About this exercise >> From the entries below, work out how many lines contain the string "that"; answer with the number alone.

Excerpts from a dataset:
[Start of Attachment]

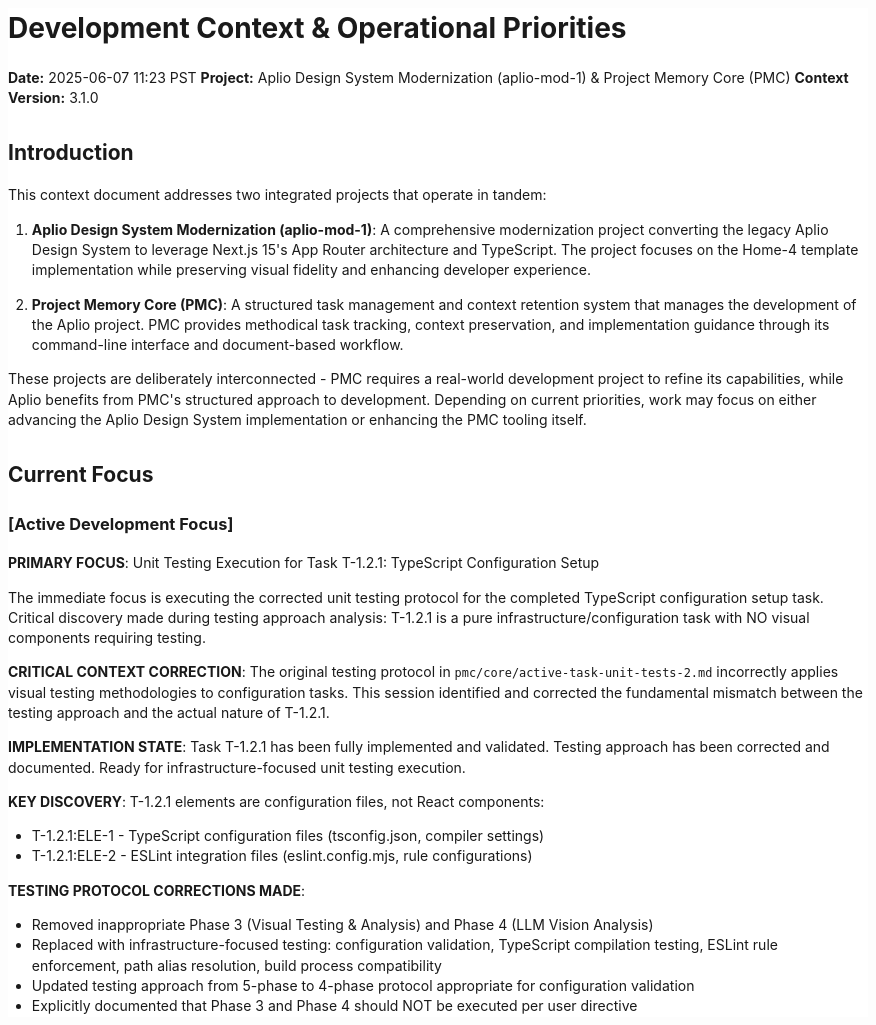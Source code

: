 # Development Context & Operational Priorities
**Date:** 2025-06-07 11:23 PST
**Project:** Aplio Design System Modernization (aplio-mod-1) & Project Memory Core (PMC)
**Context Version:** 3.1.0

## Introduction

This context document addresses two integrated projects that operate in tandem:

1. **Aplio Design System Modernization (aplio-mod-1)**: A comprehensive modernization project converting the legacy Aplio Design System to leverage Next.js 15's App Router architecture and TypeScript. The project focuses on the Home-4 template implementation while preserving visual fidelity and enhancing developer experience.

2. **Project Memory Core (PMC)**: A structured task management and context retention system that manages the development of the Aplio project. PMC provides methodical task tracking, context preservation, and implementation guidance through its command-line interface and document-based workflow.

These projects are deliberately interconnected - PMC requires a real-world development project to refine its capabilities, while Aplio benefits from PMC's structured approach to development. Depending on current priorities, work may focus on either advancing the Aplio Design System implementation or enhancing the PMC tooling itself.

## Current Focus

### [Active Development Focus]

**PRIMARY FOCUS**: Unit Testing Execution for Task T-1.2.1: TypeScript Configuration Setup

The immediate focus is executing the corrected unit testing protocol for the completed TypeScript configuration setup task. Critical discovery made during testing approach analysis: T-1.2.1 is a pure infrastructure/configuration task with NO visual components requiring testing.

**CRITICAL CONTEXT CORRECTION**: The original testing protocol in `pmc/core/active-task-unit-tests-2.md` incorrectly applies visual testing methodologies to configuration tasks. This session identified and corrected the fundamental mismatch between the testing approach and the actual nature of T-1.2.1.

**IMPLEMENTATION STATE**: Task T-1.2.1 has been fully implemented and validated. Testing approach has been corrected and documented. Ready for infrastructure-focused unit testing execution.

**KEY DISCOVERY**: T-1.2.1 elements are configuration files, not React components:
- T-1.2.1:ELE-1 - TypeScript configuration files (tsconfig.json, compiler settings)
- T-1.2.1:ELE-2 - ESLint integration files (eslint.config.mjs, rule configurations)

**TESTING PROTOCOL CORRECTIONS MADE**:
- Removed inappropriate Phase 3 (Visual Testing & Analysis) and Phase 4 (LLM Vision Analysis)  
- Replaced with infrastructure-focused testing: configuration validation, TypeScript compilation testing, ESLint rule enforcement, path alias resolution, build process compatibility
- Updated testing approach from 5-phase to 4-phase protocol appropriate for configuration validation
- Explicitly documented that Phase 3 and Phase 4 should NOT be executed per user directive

[End of Attachment]
[Start of Attachment]

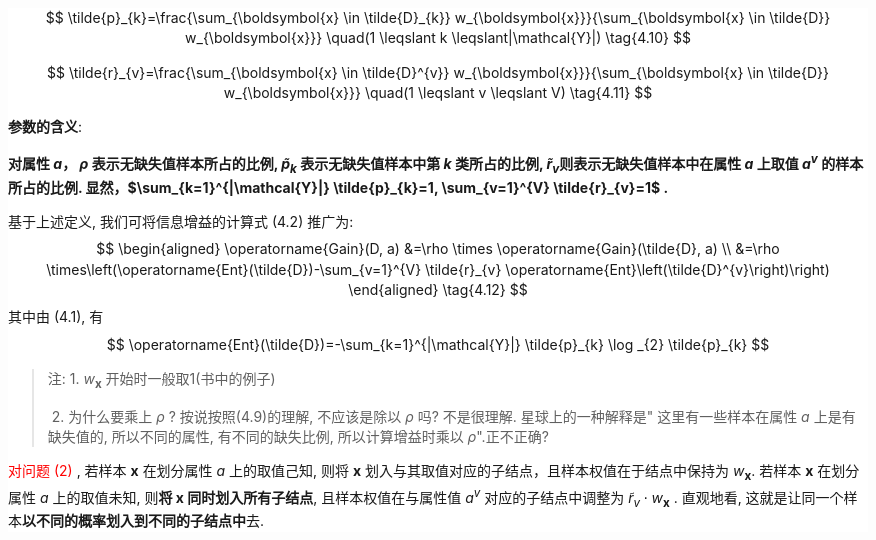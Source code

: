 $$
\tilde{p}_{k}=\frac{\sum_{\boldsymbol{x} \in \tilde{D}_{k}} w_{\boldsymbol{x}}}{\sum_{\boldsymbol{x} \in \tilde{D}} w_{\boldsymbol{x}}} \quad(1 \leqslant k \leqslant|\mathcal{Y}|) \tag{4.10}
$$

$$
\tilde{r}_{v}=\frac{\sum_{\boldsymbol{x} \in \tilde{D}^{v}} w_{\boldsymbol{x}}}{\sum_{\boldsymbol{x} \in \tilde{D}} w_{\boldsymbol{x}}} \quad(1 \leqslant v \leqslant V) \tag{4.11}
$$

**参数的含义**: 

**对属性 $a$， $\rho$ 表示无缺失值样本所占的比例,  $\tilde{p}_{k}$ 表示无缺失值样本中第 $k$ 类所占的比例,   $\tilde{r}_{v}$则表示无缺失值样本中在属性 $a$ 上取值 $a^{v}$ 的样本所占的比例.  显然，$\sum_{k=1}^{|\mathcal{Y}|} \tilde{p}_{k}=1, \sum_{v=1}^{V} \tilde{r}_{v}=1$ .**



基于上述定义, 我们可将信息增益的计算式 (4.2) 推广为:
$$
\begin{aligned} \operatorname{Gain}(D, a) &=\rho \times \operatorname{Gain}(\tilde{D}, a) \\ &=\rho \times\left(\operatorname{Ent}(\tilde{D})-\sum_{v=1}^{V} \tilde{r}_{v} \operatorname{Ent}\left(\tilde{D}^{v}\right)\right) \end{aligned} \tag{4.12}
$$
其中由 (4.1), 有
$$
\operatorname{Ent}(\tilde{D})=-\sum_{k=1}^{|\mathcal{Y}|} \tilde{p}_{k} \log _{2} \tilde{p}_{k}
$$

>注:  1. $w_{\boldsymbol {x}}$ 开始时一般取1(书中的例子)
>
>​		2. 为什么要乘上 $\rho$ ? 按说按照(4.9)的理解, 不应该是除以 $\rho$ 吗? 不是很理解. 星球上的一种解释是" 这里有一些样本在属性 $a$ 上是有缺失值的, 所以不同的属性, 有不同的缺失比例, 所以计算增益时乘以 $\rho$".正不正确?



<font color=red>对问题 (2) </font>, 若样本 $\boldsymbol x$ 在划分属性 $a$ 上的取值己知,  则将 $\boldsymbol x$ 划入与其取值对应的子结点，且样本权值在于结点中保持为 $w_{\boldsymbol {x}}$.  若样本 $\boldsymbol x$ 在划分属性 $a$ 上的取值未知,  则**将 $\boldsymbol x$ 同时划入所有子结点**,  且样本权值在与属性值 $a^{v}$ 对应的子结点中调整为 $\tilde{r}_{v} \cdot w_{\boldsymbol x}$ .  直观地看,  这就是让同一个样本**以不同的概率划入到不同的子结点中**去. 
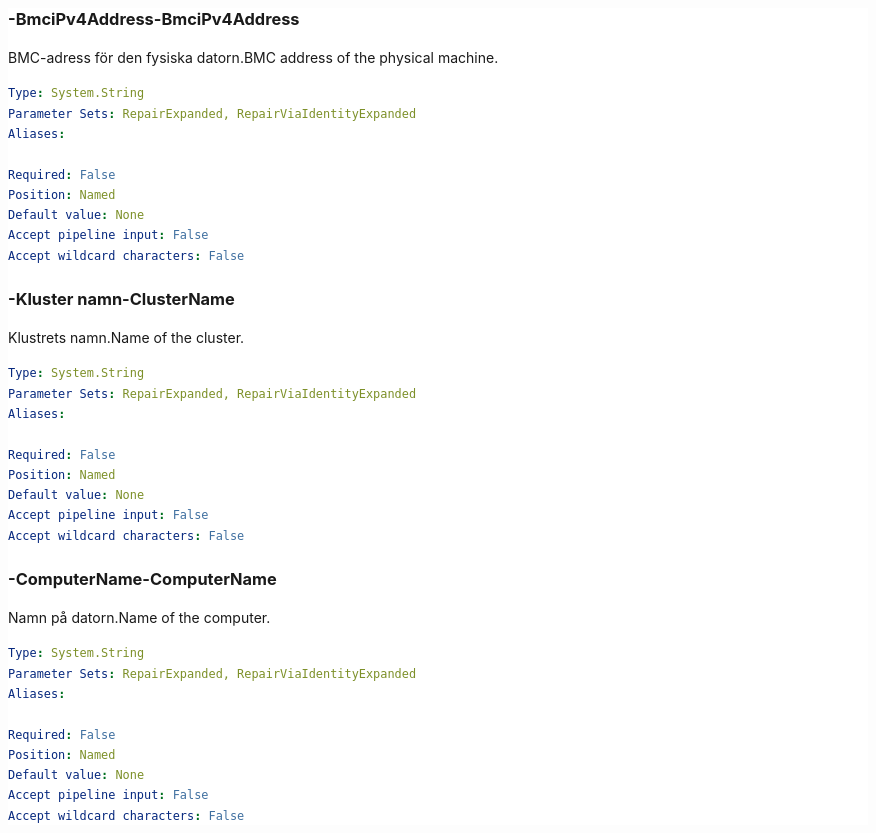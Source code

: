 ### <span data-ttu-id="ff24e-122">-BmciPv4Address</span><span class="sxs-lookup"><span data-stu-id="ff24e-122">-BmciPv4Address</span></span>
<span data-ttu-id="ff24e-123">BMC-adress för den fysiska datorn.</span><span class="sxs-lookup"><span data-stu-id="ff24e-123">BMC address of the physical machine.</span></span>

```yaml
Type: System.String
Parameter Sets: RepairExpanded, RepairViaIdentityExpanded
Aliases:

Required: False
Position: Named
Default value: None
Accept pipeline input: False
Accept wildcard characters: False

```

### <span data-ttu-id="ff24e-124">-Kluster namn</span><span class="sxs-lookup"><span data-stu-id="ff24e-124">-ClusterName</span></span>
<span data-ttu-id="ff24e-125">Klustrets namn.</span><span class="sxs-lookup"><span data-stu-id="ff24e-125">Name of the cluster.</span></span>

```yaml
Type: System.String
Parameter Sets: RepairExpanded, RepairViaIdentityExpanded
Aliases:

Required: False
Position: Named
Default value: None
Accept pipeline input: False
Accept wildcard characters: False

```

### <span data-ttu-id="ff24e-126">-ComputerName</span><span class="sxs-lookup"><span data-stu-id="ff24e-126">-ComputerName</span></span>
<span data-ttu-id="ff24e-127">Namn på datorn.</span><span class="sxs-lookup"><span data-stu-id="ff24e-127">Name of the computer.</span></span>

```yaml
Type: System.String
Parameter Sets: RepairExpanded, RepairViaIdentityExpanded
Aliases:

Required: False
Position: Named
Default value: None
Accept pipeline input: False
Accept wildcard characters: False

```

[End of Attachment]
[Start of Attachment]

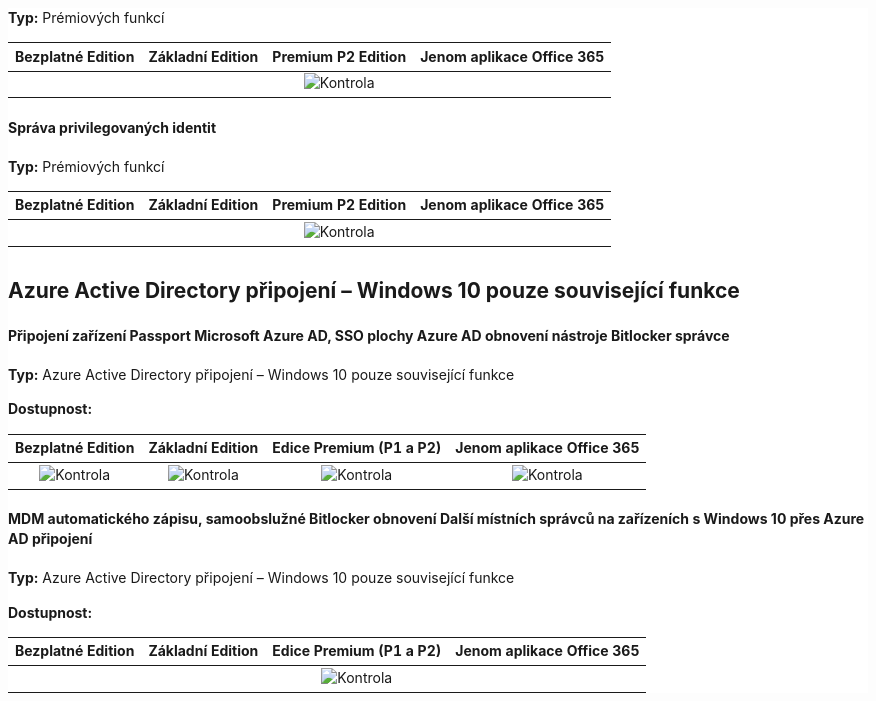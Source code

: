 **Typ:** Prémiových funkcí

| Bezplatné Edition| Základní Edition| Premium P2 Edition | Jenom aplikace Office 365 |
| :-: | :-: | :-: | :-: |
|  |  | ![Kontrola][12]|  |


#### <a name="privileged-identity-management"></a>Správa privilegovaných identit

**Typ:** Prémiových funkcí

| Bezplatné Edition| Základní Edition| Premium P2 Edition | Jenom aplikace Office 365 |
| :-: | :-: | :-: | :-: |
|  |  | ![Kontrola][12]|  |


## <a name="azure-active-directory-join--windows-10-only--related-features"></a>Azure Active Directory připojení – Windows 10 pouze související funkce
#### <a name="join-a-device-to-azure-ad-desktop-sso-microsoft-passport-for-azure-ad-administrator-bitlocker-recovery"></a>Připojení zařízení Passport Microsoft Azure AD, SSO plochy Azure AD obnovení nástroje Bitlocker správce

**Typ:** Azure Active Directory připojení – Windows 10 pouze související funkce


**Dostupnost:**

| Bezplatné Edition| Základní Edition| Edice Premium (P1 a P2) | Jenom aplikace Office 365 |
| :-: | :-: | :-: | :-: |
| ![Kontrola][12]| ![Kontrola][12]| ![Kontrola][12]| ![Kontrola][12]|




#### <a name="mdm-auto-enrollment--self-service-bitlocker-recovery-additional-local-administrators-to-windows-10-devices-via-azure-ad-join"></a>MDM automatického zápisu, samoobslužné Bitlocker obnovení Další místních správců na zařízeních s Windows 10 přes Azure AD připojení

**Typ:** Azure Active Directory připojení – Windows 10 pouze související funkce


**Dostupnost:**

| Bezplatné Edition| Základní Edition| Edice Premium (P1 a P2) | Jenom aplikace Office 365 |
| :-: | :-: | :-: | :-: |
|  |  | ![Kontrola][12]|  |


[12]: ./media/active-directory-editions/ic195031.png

[End of Attachment]

Response to this exercise >> 3